WHAT YOU HAVE TO DO: Scan the entries that follow and copy out every line containing "results".
[MATERIAL FOR THIS EXERCISE]
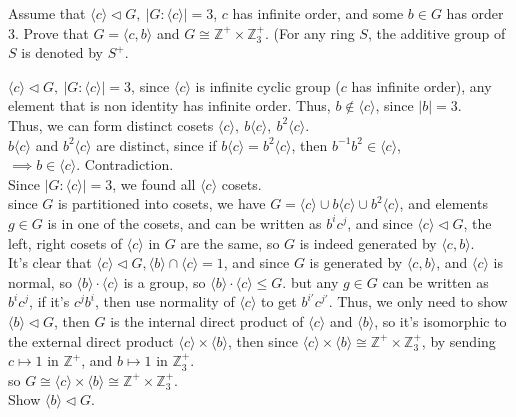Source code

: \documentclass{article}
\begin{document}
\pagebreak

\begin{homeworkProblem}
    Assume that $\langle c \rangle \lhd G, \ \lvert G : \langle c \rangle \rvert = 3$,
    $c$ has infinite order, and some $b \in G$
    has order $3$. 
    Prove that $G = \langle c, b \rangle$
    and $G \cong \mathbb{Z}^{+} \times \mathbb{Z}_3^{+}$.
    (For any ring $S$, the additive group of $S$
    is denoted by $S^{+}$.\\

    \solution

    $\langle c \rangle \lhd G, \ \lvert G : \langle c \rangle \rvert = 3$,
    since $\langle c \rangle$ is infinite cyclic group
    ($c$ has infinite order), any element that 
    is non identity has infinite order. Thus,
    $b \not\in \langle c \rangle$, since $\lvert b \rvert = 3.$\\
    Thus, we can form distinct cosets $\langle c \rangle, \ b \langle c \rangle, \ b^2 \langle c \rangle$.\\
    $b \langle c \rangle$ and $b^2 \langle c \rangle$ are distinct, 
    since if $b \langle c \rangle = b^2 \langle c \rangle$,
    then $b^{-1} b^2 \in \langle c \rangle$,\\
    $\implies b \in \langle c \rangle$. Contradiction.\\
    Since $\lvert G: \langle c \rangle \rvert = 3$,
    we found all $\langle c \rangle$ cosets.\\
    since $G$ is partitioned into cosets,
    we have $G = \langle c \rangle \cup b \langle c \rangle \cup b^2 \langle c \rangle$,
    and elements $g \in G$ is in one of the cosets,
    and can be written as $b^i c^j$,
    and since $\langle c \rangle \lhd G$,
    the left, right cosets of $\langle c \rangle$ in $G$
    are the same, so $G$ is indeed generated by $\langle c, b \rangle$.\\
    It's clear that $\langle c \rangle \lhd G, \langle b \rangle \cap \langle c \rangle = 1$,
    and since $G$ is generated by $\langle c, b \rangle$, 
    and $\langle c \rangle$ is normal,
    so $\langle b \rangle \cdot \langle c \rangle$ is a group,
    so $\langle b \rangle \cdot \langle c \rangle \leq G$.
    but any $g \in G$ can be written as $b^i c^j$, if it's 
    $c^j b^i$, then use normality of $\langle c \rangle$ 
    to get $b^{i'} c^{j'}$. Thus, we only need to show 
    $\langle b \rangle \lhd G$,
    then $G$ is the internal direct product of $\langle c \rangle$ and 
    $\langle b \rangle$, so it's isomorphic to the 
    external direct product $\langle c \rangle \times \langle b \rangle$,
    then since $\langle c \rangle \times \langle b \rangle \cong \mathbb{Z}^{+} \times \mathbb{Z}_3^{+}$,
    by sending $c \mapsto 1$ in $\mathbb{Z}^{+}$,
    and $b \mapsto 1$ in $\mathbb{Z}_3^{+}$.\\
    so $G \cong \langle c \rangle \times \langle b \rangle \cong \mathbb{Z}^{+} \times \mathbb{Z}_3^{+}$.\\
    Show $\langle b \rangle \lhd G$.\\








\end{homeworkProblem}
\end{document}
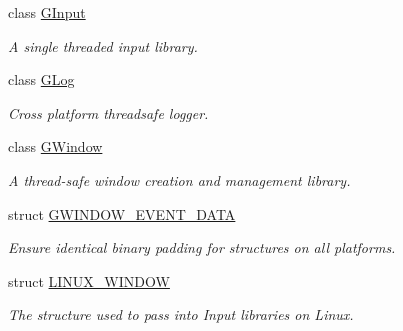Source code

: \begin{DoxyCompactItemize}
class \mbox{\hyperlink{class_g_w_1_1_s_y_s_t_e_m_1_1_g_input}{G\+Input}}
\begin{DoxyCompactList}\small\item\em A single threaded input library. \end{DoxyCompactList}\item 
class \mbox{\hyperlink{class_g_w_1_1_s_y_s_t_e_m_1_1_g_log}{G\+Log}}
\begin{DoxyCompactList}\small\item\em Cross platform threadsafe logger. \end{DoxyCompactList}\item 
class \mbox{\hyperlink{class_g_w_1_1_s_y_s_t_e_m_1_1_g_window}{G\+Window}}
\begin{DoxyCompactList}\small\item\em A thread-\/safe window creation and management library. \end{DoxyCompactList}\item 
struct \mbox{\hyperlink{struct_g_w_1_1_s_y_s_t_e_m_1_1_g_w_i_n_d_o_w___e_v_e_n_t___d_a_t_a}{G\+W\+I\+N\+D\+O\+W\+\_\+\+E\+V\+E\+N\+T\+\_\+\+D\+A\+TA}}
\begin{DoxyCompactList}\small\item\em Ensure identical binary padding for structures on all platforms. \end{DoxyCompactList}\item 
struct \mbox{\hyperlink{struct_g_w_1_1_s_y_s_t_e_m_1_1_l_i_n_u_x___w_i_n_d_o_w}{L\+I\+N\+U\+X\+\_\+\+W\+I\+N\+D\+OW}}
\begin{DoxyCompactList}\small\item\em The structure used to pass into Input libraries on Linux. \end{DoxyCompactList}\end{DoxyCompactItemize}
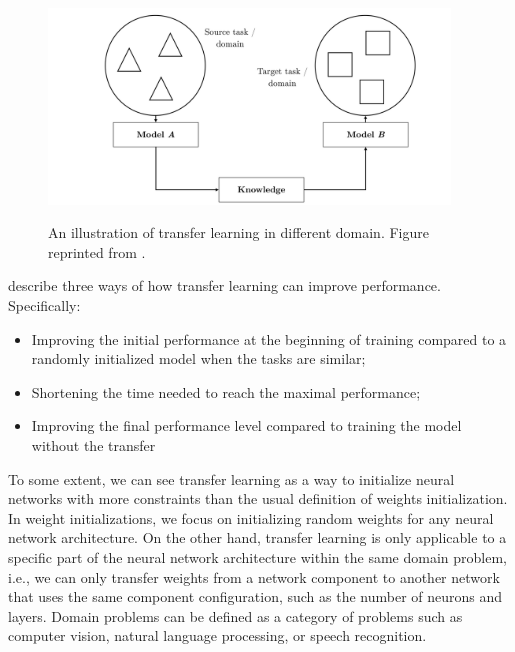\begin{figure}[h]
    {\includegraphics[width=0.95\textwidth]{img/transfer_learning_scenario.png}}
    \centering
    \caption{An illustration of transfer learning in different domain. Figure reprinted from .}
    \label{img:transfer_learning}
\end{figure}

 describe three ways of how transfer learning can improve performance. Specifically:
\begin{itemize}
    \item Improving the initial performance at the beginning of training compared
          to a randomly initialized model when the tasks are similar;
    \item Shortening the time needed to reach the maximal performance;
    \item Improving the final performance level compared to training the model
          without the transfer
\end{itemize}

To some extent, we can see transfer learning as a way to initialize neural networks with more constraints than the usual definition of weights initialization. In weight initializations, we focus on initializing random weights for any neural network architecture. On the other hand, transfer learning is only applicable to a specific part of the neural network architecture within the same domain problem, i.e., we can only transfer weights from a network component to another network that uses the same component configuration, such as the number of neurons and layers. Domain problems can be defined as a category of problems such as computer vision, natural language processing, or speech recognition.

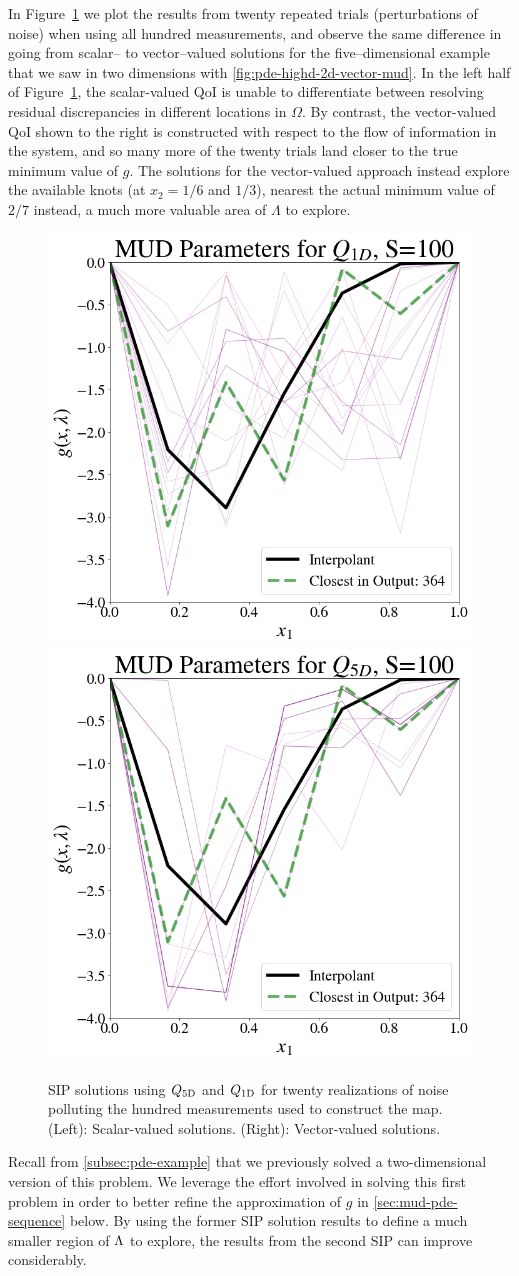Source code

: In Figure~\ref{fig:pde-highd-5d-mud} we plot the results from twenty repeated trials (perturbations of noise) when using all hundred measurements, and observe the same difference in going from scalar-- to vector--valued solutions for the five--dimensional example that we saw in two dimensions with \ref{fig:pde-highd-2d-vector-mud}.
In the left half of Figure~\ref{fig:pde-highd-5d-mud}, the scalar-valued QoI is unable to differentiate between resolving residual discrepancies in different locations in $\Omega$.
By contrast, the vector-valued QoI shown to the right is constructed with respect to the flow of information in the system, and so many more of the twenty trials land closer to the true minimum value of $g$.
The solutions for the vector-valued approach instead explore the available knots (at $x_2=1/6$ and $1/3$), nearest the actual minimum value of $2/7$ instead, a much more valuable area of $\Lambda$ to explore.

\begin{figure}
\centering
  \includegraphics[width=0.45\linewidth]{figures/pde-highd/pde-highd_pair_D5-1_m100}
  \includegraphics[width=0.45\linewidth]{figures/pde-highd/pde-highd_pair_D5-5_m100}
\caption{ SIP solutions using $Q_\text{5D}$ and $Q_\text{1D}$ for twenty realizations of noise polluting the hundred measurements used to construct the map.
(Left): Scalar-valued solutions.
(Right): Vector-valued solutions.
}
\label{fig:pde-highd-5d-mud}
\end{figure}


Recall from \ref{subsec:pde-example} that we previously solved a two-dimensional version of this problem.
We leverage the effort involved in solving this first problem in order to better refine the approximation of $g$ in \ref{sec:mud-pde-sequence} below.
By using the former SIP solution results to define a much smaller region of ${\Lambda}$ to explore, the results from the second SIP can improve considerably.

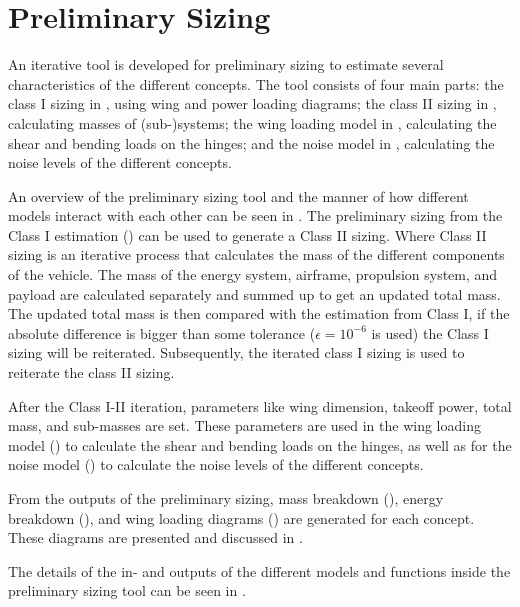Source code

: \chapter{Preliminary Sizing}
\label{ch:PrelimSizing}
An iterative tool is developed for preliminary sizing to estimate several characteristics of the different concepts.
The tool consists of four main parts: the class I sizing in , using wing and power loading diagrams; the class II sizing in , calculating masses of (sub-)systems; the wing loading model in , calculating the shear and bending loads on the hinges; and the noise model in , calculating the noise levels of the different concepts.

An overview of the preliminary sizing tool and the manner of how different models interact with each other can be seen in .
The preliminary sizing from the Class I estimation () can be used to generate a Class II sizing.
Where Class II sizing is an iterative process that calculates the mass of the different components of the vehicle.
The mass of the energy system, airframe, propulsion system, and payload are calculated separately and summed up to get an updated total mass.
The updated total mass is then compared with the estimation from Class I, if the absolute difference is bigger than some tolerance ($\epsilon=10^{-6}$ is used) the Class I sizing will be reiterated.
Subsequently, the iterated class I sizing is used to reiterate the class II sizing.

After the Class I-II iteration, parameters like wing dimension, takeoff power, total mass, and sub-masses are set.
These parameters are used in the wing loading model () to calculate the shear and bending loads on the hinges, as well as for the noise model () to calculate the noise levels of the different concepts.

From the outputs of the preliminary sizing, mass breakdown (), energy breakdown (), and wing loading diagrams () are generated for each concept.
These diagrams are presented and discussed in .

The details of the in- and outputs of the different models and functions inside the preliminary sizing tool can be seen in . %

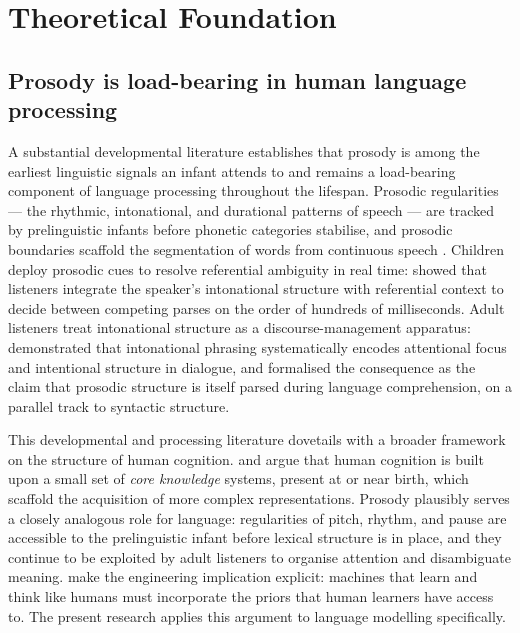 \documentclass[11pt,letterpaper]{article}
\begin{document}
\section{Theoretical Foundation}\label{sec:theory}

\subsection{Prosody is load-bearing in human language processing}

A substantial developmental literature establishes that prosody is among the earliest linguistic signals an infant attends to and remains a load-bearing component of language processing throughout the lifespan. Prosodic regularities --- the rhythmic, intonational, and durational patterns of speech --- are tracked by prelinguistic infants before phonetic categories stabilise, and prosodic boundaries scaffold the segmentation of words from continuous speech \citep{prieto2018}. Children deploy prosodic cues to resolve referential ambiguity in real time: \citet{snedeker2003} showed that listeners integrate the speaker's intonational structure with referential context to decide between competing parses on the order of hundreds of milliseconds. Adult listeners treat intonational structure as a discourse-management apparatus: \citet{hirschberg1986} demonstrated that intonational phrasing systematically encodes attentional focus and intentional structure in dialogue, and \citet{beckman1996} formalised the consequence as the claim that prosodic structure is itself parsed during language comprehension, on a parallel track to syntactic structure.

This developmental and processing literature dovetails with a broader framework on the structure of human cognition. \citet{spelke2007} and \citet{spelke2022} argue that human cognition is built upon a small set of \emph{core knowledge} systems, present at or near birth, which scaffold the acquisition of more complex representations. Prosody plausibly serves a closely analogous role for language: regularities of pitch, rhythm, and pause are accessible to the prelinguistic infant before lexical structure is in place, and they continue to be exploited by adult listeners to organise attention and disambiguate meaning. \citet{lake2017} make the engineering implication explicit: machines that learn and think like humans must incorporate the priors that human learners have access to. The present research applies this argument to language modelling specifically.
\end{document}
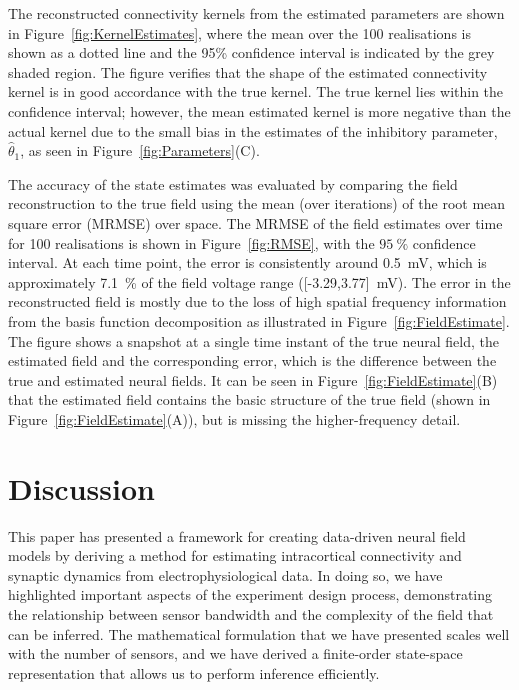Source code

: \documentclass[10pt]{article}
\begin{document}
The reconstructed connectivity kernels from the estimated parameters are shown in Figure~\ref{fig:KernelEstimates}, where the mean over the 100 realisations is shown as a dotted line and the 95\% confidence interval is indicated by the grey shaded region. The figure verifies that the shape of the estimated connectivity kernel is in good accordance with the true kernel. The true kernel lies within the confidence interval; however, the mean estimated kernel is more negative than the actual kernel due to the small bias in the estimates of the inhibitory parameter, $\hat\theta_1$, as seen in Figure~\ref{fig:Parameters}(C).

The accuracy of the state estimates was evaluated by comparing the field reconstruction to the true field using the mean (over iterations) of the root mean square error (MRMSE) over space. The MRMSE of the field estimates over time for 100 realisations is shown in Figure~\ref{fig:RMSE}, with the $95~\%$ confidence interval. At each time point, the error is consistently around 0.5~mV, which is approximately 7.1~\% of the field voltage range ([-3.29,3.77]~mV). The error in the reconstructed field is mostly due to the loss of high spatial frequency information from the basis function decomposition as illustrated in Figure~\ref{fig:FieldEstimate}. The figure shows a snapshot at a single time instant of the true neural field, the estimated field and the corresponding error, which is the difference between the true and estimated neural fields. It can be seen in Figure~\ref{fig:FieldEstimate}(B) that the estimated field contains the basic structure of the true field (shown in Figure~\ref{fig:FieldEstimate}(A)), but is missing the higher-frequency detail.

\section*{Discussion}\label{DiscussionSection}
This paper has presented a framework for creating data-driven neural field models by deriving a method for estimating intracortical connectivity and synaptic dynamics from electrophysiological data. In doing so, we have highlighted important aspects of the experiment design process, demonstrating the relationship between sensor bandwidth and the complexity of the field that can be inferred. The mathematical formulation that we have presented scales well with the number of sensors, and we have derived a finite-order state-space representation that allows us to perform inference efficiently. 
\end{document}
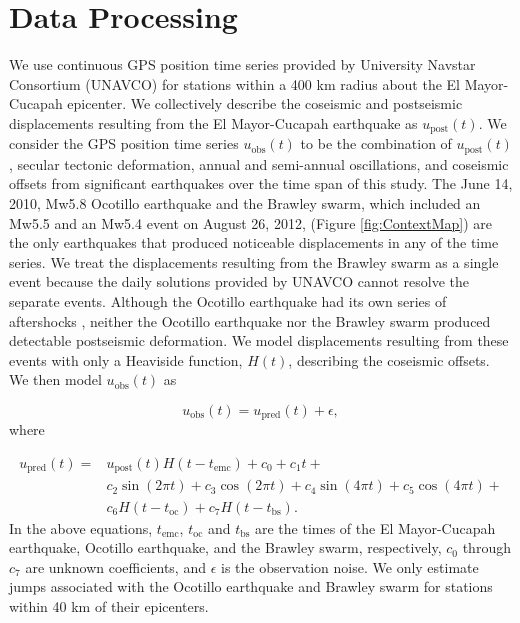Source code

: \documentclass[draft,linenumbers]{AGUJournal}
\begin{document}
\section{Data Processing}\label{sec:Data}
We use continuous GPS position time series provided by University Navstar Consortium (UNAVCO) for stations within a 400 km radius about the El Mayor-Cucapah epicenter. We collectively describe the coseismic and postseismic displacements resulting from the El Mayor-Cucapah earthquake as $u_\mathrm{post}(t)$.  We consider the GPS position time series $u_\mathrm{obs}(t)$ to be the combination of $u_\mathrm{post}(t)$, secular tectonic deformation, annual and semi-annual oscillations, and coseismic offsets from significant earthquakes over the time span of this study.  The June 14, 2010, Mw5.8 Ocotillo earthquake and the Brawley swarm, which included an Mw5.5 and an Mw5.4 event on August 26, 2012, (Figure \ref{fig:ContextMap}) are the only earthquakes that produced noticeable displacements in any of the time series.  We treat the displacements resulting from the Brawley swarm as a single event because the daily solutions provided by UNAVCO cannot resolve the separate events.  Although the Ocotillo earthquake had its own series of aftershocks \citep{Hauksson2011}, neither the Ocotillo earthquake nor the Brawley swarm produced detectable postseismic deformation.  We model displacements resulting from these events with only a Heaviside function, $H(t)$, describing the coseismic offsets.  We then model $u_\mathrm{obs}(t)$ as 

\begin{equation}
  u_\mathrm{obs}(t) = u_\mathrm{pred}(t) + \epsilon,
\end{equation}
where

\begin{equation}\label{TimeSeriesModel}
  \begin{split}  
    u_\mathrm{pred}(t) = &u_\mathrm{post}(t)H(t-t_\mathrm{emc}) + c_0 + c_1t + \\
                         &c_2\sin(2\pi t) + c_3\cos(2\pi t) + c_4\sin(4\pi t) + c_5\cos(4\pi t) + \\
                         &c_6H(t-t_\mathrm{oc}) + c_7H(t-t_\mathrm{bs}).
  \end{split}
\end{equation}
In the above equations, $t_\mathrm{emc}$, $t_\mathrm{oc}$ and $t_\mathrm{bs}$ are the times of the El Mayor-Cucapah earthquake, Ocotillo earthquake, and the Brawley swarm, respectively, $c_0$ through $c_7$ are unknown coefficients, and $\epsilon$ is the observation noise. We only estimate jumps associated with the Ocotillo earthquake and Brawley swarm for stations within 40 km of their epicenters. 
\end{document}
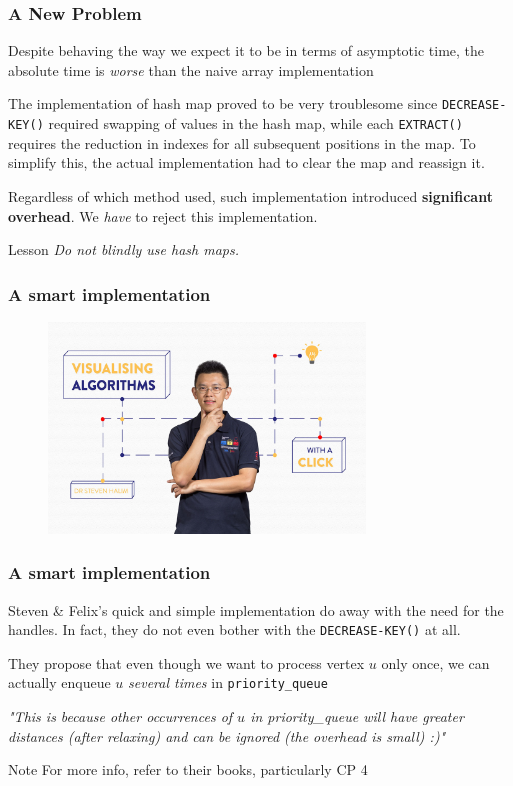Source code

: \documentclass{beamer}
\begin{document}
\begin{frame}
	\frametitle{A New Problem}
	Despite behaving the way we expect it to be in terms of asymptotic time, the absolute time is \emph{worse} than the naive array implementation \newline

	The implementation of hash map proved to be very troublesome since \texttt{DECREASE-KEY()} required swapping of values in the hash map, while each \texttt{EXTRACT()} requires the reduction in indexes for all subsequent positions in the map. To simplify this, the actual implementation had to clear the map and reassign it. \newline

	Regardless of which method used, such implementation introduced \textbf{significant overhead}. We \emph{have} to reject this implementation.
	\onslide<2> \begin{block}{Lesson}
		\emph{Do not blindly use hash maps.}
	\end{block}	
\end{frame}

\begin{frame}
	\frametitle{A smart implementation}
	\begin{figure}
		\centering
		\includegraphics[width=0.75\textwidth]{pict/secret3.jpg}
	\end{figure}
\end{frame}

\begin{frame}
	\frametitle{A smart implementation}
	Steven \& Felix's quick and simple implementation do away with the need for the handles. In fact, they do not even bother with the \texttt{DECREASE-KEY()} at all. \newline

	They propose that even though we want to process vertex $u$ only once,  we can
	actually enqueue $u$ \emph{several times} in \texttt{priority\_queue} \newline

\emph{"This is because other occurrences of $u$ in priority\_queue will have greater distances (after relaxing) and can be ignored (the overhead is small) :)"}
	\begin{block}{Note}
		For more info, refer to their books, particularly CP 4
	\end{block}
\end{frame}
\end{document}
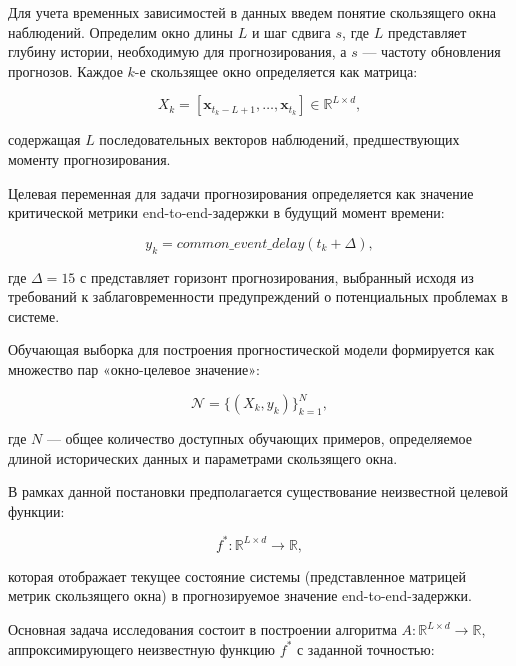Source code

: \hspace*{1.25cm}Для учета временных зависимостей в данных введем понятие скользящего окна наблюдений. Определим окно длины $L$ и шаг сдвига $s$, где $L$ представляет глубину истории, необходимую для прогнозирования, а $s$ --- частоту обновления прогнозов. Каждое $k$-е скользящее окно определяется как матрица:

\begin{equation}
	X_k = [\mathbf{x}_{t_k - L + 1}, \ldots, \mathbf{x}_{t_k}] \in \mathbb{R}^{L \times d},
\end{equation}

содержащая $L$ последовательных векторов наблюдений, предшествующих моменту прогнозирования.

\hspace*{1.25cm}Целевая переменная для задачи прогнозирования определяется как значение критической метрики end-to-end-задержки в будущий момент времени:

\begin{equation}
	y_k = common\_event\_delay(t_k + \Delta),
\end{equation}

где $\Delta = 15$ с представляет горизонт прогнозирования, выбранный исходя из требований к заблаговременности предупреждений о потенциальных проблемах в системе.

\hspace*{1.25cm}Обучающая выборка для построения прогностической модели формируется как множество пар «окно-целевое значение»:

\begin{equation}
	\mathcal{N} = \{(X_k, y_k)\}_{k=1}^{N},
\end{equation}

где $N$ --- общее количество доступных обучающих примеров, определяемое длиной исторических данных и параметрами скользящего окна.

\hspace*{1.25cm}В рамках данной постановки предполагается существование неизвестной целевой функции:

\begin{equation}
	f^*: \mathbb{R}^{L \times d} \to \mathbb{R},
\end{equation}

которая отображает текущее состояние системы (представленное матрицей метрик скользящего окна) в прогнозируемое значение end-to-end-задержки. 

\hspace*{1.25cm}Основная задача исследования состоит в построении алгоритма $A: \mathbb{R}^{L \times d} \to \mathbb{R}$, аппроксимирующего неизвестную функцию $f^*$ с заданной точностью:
[/MATERIAL FOR THIS EXERCISE]
PROBLEM SOLUTION:
: In Figure~\ref{fig:pde-highd-5d-mud} we plot the results from twenty repeated trials (perturbations of noise) when using all hundred measurements, and observe the same difference in going from scalar-- to vector--valued solutions for the five--dimensional example that we saw in two dimensions with \ref{fig:pde-highd-2d-vector-mud}.
By using the former SIP solution results to define a much smaller region of ${\Lambda}$ to explore, the results from the second SIP can improve considerably.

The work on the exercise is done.